[Excerpts from a dataset]

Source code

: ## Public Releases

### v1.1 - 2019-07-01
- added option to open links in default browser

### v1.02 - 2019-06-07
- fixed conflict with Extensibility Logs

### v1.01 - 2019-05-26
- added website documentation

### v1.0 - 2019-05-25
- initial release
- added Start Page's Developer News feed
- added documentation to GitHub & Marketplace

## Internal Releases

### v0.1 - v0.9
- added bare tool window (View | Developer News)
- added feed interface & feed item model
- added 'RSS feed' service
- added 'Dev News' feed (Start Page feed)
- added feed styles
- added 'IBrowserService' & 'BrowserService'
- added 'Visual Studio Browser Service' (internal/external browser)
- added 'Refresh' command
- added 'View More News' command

---

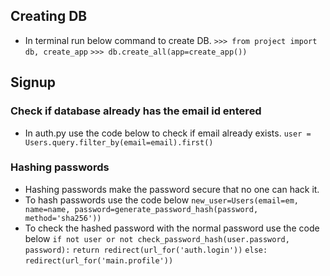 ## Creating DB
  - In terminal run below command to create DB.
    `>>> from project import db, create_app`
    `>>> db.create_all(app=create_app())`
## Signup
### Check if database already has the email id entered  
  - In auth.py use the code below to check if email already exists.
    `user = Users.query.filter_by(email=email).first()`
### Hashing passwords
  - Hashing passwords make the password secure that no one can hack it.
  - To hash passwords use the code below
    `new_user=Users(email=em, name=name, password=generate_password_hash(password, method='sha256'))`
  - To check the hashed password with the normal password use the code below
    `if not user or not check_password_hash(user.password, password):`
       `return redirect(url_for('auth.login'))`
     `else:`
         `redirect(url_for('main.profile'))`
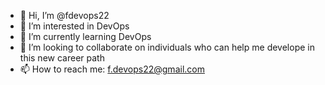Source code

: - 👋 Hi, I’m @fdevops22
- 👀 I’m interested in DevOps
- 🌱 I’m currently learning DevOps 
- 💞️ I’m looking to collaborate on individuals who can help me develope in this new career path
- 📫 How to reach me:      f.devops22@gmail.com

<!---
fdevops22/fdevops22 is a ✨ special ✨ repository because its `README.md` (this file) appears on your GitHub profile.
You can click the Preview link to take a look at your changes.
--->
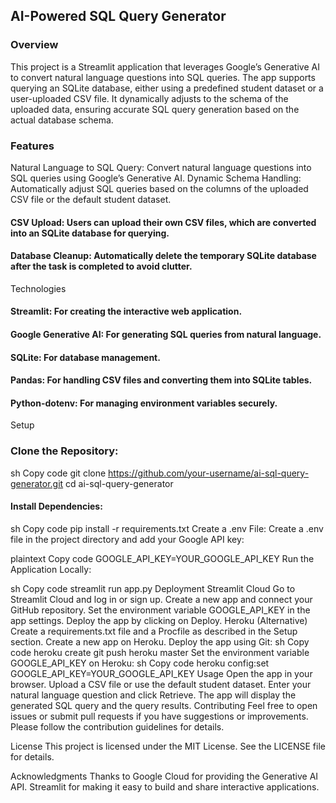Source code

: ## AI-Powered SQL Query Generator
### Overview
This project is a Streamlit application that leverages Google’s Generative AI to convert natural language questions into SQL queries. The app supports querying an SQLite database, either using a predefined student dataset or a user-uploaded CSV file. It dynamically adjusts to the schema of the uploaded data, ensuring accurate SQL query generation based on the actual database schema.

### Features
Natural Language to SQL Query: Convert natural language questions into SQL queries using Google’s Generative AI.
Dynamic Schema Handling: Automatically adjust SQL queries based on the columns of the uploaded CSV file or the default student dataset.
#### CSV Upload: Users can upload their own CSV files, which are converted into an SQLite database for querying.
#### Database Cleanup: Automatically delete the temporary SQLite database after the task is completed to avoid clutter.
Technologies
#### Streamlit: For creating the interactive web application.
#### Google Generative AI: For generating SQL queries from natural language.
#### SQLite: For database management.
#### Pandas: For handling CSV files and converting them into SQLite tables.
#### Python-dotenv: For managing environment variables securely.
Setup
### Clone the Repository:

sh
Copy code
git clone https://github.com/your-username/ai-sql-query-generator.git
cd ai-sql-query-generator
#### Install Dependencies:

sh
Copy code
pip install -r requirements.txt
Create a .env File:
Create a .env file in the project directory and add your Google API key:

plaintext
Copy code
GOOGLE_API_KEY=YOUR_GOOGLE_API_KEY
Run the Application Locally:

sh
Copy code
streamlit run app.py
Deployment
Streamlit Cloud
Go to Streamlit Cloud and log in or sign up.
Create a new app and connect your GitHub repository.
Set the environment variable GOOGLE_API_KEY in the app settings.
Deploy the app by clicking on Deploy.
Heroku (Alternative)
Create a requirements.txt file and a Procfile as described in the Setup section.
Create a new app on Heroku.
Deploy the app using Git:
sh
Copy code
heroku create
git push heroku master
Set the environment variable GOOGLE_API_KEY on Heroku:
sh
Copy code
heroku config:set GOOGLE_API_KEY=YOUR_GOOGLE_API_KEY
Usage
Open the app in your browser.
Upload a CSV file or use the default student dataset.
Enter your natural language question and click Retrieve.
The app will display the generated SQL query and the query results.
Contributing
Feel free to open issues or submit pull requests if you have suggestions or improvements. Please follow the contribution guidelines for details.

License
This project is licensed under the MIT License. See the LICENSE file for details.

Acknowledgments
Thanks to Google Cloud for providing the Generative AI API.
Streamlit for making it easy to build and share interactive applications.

...

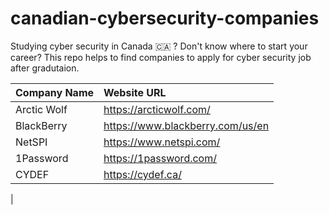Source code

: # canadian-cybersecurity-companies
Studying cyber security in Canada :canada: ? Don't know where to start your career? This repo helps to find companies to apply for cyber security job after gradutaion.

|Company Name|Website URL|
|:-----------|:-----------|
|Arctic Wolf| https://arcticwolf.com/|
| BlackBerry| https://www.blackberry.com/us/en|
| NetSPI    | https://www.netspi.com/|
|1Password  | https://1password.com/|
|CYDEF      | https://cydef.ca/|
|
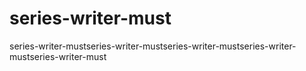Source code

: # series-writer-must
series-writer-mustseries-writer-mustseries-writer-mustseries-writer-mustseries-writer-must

EXERCISE DETAILS:
For every line above that includes the string "Setup", copy the line.

WRITTEN RESPONSE:
Setup
Create a requirements.txt file and a Procfile as described in the Setup section.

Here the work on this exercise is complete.